Each line of the data holding "Process" should be found and copied.

RAW DATA

Content starts

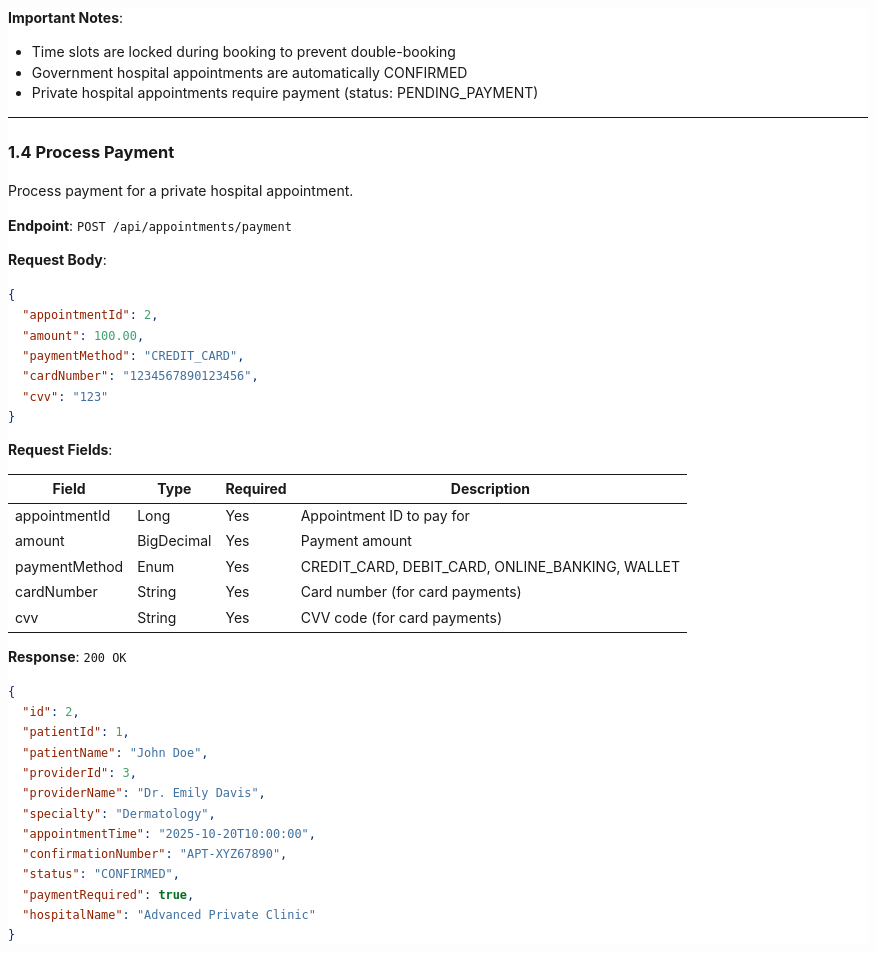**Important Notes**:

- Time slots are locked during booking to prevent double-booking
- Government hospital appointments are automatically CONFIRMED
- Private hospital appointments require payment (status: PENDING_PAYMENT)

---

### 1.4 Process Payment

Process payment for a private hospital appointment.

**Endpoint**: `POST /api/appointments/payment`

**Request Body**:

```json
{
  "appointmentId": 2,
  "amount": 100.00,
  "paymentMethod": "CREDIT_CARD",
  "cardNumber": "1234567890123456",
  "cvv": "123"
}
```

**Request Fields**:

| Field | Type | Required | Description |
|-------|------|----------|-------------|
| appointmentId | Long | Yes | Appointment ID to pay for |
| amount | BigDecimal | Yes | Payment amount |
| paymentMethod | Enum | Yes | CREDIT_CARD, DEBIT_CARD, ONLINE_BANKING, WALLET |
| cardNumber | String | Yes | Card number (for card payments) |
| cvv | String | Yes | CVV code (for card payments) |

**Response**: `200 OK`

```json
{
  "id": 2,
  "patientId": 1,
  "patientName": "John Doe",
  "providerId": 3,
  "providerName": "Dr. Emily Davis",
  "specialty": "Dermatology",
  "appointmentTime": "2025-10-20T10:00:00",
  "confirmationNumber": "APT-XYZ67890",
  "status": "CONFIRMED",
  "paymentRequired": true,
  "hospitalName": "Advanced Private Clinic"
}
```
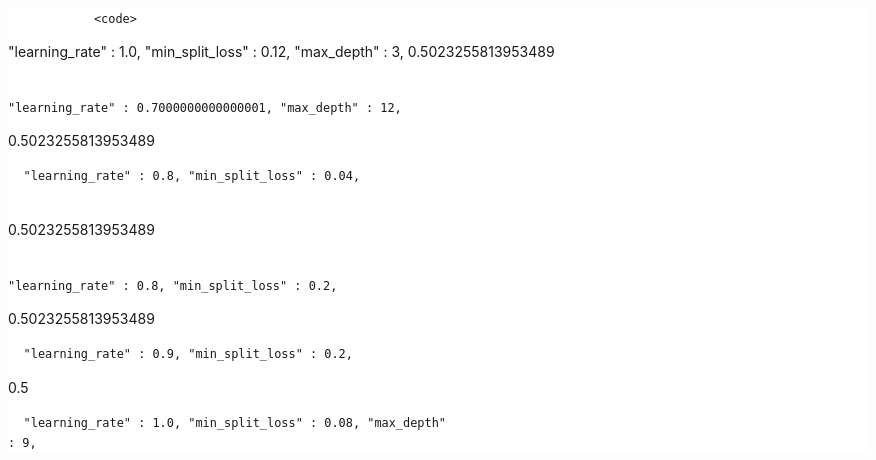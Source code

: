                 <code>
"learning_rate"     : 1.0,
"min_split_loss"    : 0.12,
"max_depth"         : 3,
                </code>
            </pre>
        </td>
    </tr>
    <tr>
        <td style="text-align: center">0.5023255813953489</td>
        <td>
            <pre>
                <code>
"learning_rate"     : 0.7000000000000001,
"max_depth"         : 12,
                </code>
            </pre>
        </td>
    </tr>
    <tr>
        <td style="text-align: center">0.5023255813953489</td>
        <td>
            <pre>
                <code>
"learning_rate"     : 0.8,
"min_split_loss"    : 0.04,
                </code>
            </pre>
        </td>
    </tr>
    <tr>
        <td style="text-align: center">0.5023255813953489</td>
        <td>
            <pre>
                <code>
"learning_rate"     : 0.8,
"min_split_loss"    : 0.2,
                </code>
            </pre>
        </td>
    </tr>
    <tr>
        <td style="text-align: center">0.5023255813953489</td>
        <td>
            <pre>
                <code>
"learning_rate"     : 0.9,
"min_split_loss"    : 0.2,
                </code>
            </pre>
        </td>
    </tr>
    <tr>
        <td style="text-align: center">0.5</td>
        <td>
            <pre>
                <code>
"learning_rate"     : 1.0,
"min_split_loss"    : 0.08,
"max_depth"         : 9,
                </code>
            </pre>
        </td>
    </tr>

Content ends

COMPLETED TASK
### 1.4 Process Payment
Process payment for a private hospital appointment.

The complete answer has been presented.